Just as Jews in the U.S. joined Martin Luther King, I'm sure
Just as Jews in the U.S. joined Martin Luther King, I'm sure hundreds of thousands of Jews will join the struggle for civil equality in Israel.
Ayman Odeh’s words carry the cadence of history’s echo: “Just as Jews in the U.S. joined Martin Luther King, I’m sure hundreds of thousands of Jews will join the struggle for civil equality in Israel.” In this saying, he summons memory not as a relic of the past, but as a torch to light the path of the present. He calls forth the vision of one struggle intertwined with another—the struggle of the oppressed for dignity, for justice, for the right to walk upright without chains upon their feet or shadows upon their names.
The meaning of his words lies first in remembrance. During the great march of civil rights in America, when Black men and women stood against segregation, humiliation, and violence, many of the Jewish people of the United States marched alongside them. They were not bound by shared ethnicity, but by shared humanity, recognizing that the cry of one oppressed people echoes in the soul of another. In the march from Selma to Montgomery, Jewish leaders walked with King. In the protests and in the pulpits, they raised their voices, proving that the call for justice transcends the walls of tribe and creed.
Odeh looks to this legacy as a promise for today. If in America, Jews saw in King’s struggle the mirror of their own history—of exile, of persecution, of ghettos and pogroms—then in Israel, he hopes, they will once again rise, this time to join their Palestinian neighbors in seeking civil equality. For the wound of inequality corrodes not only the oppressed, but the oppressor too, poisoning the land they share. Just as Jews in America once remembered their own slavery in Egypt and marched for the freedom of others, Odeh believes the same remembrance will stir hearts in Israel to walk with courage toward justice.
Consider the story of Rabbi Abraham Joshua Heschel, who marched beside King in Selma in 1965. When asked about his role, Heschel said, “I felt my legs were praying.” This simple phrase embodies the union of faith and action, the transformation of belief into movement. It was not enough to speak words of solidarity; he placed his body in the march, risking danger, because justice demanded more than sentiment. In his act we see the living truth of Odeh’s hope: that faith, identity, and history compel one not to remain silent, but to walk in the dust of justice’s road.

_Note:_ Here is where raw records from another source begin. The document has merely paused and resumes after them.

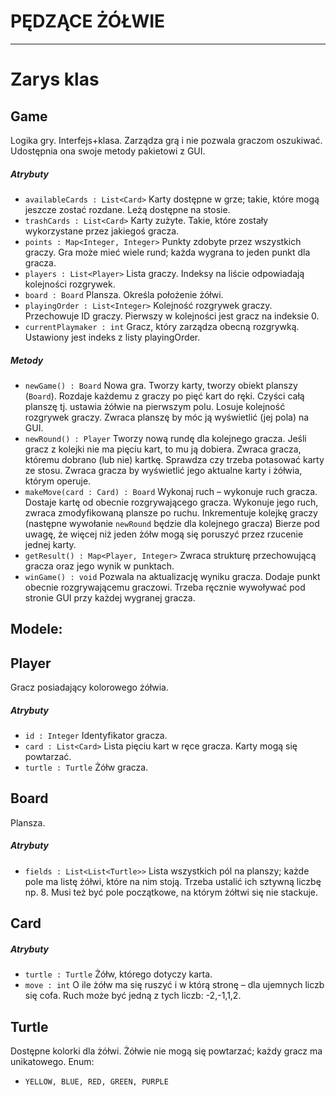 # PĘDZĄCE ŻÓŁWIE
----------------

Zarys klas
==========

## Game
Logika gry. Interfejs+klasa.
Zarządza grą i nie pozwala graczom oszukiwać. Udostępnia ona swoje metody pakietowi z GUI.
##### Atrybuty
- `availableCards : List<Card>`
   Karty dostępne w grze; takie, które mogą jeszcze zostać rozdane. Leżą dostępne na stosie.
- `trashCards : List<Card>`
   Karty zużyte. Takie, które zostały wykorzystane przez jakiegoś gracza.
- `points : Map<Integer, Integer>`
   Punkty zdobyte przez wszystkich graczy. Gra może mieć wiele rund; każda wygrana to jeden punkt dla gracza.
- `players : List<Player>`
   Lista graczy. Indeksy na liście odpowiadają kolejności rozgrywek.
- `board : Board`
   Plansza. Określa położenie żółwi.
- `playingOrder : List<Integer>`
   Kolejność rozgrywek graczy. Przechowuje ID graczy. Pierwszy w kolejności jest gracz na indeksie 0.
- `currentPlaymaker : int`
   Gracz, który zarządza obecną rozgrywką. Ustawiony jest indeks z listy playingOrder. 


##### Metody
+ `newGame() : Board`
   Nowa gra. Tworzy karty, tworzy obiekt planszy (`Board`). Rozdaje każdemu z graczy po pięć kart do ręki.
   Czyści całą planszę tj. ustawia żółwie na pierwszym polu. Losuje kolejność rozgrywek graczy.
   Zwraca planszę by móc ją wyświetlić (jej pola) na GUI.
+ `newRound() : Player`
   Tworzy nową rundę dla kolejnego gracza. Jeśli gracz z kolejki nie ma pięciu kart, to mu ją dobiera.
   Zwraca gracza, któremu dobrano (lub nie) kartkę. Sprawdza czy trzeba potasować karty ze stosu.
   Zwraca gracza by wyświetlić jego aktualne karty i żółwia, którym operuje.
+ `makeMove(card : Card) : Board`
   Wykonaj ruch – wykonuje ruch gracza.
   Dostaje kartę od obecnie rozgrywającego gracza. Wykonuje jego ruch, zwraca zmodyfikowaną plansze po ruchu.
   Inkrementuje kolejkę graczy (następne wywołanie `newRound` będzie dla kolejnego gracza) 
   Bierze pod uwagę, że więcej niż jeden żółw mogą się poruszyć przez rzucenie jednej karty.
+ `getResult() : Map<Player, Integer>`
   Zwraca strukturę przechowującą gracza oraz jego wynik w punktach.
+ `winGame() : void` 
   Pozwala na aktualizację wyniku gracza. Dodaje punkt obecnie rozgrywającemu graczowi. 
   Trzeba ręcznie wywoływać pod stronie GUI przy każdej wygranej gracza.


## **Modele:**


## Player
Gracz posiadający kolorowego żółwia.
##### Atrybuty
- `id : Integer`
   Identyfikator gracza.
- `card : List<Card>`
   Lista pięciu kart w ręce gracza. Karty mogą się powtarzać.
- `turtle : Turtle`
   Żółw gracza.


## Board
Plansza.
##### Atrybuty
- `fields : List<List<Turtle>>`
   Lista wszystkich pól na planszy; każde pole ma listę żółwi, które na nim stoją. 
   Trzeba ustalić ich sztywną liczbę np. 8. Musi też być pole początkowe, na którym żółtwi się nie stackuje.


## Card
##### Atrybuty
- `turtle : Turtle`
   Żółw, którego dotyczy karta.
- `move : int`
  O ile żółw ma się ruszyć i w którą stronę – dla ujemnych liczb się cofa. Ruch może być jedną z tych liczb: -2,-1,1,2.


## Turtle       
Dostępne kolorki dla żółwi. Żółwie nie mogą się powtarzać; każdy gracz ma unikatowego.
Enum:
+ `YELLOW, BLUE, RED, GREEN, PURPLE`
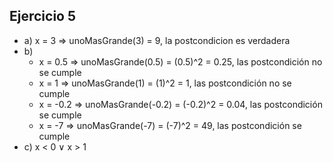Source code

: ## Ejercicio 5

- a) x = 3 => unoMasGrande(3) = 9, la postcondicion es verdadera
- b) 
    - x = 0.5 => unoMasGrande(0.5) = (0.5)^2 = 0.25, las postcondición no se cumple
    - x = 1 => unoMasGrande(1) = (1)^2 = 1, las postcondición no se cumple
    - x = -0.2 => unoMasGrande(-0.2) = (-0.2)^2 = 0.04, las postcondición se cumple
    - x = -7 => unoMasGrande(-7) = (-7)^2 = 49, las postcondición se cumple
- c)  x < 0 ∨ x > 1
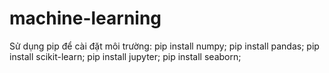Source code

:# machine-learning
Sử dụng pip để cài đặt môi trường:
pip install numpy;
pip install pandas;
pip install scikit-learn;
pip install jupyter;
pip install seaborn;
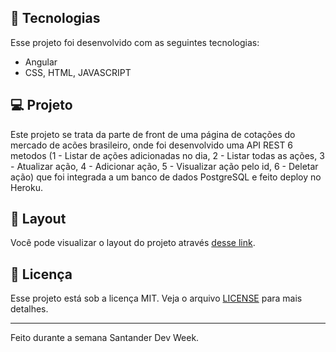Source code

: 
## 🚀 Tecnologias

Esse projeto foi desenvolvido com as seguintes tecnologias:

- Angular
- CSS, HTML, JAVASCRIPT



## 💻 Projeto

Este projeto se trata da parte de front de uma página de cotações do mercado de acões brasileiro, onde foi desenvolvido uma API REST 6 metodos (1 - Listar de ações adicionadas no dia, 2 - Listar todas as ações, 3 - Atualizar ação, 4 - Adicionar ação, 5 - Visualizar ação pelo id, 6 - Deletar ação) que foi integrada a um banco de dados PostgreSQL e feito deploy no Heroku. 

## 🔖 Layout

Você pode visualizar o layout do projeto através [desse link]().

## :memo: Licença

Esse projeto está sob a licença MIT. Veja o arquivo [LICENSE]() para mais detalhes.

---

Feito durante a semana Santander Dev Week. 
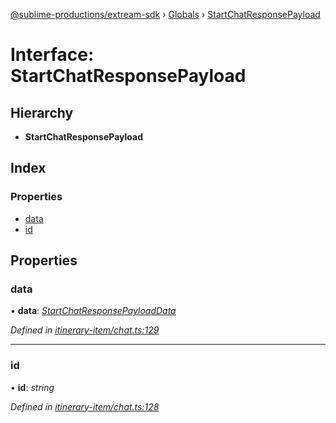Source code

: [@sublime-productions/extream-sdk](../README.md) › [Globals](../globals.md) › [StartChatResponsePayload](startchatresponsepayload.md)

# Interface: StartChatResponsePayload

## Hierarchy

* **StartChatResponsePayload**

## Index

### Properties

* [data](startchatresponsepayload.md#data)
* [id](startchatresponsepayload.md#id)

## Properties

###  data

• **data**: *[StartChatResponsePayloadData](startchatresponsepayloaddata.md)*

*Defined in [itinerary-item/chat.ts:129](https://github.com/Extream-SaaS/ex-sdk/blob/be861a6/src/itinerary-item/chat.ts#L129)*

___

###  id

• **id**: *string*

*Defined in [itinerary-item/chat.ts:128](https://github.com/Extream-SaaS/ex-sdk/blob/be861a6/src/itinerary-item/chat.ts#L128)*
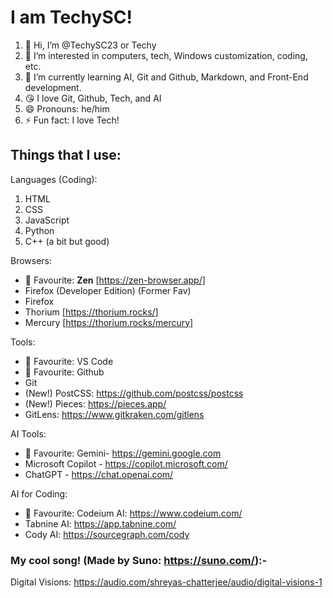 # I am TechySC!

1. 👋 Hi, I’m @TechySC23 or Techy
2. 👀 I’m interested in computers, tech, Windows customization, coding, etc.
3. 🌱 I’m currently learning AI, Git and Github, Markdown, and Front-End development.
4. 😘 I love Git, Github, Tech, and AI
5. 😄 Pronouns: he/him
6. ⚡ Fun fact: I love Tech!


## Things that I use:

Languages (Coding):
1. HTML
2. CSS
3. JavaScript
4. Python
5. C++ (a bit but good)

Browsers:
- 💙 Favourite: __**Zen**__ [https://zen-browser.app/]
- Firefox (Developer Edition) (Former Fav)
- Firefox
- Thorium [https://thorium.rocks/]
- Mercury [https://thorium.rocks/mercury]

Tools:
- 💙 Favourite: VS Code
- 💙 Favourite: Github
- Git
- (New!) PostCSS: <https://github.com/postcss/postcss>
- (New!) Pieces: <https://pieces.app/>
- GitLens: <https://www.gitkraken.com/gitlens>

AI Tools:
- 💙 Favourite: Gemini- <https://gemini.google.com>
- Microsoft Copilot - <https://copilot.microsoft.com/>
- ChatGPT - <https://chat.openai.com/>

AI for Coding:
- 💙 Favourite: Codeium AI: <https://www.codeium.com/>
- Tabnine AI: <https://app.tabnine.com/>
- Cody AI: <https://sourcegraph.com/cody>

### My cool song! (Made by Suno: <https://suno.com/>):-
Digital Visions: https://audio.com/shreyas-chatterjee/audio/digital-visions-1
<!---
TechySC23/TechySC23 is a ✨ special ✨ repository because its `README.md` (this file) appears on your GitHub profile.
You can click the Preview link to take a look at your changes.
--->
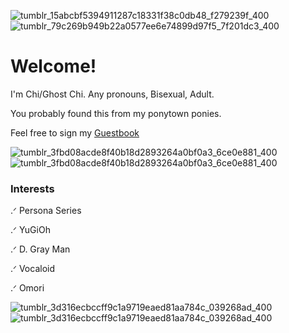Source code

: ![tumblr_15abcbf5394911287c18331f38c0db48_f279239f_400](https://github.com/GhostChii/Ponytown/assets/163073394/afb12120-9045-4dae-9ca0-f22644001e8e) ![tumblr_79c269b949b22a0577ee6e74899d97f5_7f201dc3_400](https://github.com/GhostChii/Ponytown/assets/163073394/be4a9198-4f7c-47fd-be79-6eab9d388c96)


# Welcome!

I'm Chi/Ghost Chi. Any pronouns, Bisexual, Adult.

You probably found this from my ponytown ponies.

Feel free to sign my [Guestbook](https://ghostchi.123guestbook.com/)

![tumblr_3fbd08acde8f40b18d2893264a0bf0a3_6ce0e881_400](https://github.com/GhostChii/Ponytown/assets/163073394/9f8180a1-bb94-46dc-8729-0db62c915a4f) ![tumblr_3fbd08acde8f40b18d2893264a0bf0a3_6ce0e881_400](https://github.com/GhostChii/Ponytown/assets/163073394/a7fa3348-ec48-4a82-b979-d127493054ed)




### Interests

.ᐟ Persona Series

.ᐟ YuGiOh

.ᐟ D. Gray Man

.ᐟ Vocaloid

.ᐟ Omori

![tumblr_3d316ecbccff9c1a9719eaed81aa784c_039268ad_400](https://github.com/GhostChii/Ponytown/assets/163073394/956464f3-2334-4153-9a5e-549a459022c3) ![tumblr_3d316ecbccff9c1a9719eaed81aa784c_039268ad_400](https://github.com/GhostChii/Ponytown/assets/163073394/a0f4c9d5-5845-4846-a90e-9a3997dbf2e5)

The struggle for equality in Israel is not a simple matter, nor can it be reduced to slogans. It is layered with fear, history, identity, and pain. Yet Odeh’s vision rises above division: it is a call for the universal principle that no human being should be master over another, that citizenship, dignity, and freedom must be the inheritance of all. He invokes history to remind his people that solidarity is possible, that it has been lived before, and that to deny it now would be to deny both memory and conscience.
From his words, a lesson emerges that spans all lands and all peoples: solidarity is the highest form of remembrance. To honor your own suffering is not enough—you must also honor the suffering of others. If your ancestors endured chains, you must oppose chains wherever they are found. If your people walked through exile, you must welcome the stranger. If your family once cried for justice, you must not close your ears when another family cries the same.
Therefore, let each who listens take this teaching to heart. Stand with those who are silenced, even if their struggle is not your own. Seek alliances not only among your kin, but among all who long for freedom. When injustice thrives in your city, your nation, your time, do not look away—join the march, lift the banner, and make your very steps into prayer. For as Odeh reminds us, the struggles of humanity are not separate rivers, but tributaries flowing into one great sea of justice.
Thus his words are both memory and prophecy. They remind us of what was done in America, when voices joined across boundaries to break the chains of segregation. And they prophesy what may yet come in Israel: that Jews and Palestinians, remembering the pain of history and the promise of equality, may one day march not as enemies but as companions, carrying together the torch of liberty. This is the civil equality for which humanity longs, and this is the legacy that Odeh calls us to fulfill.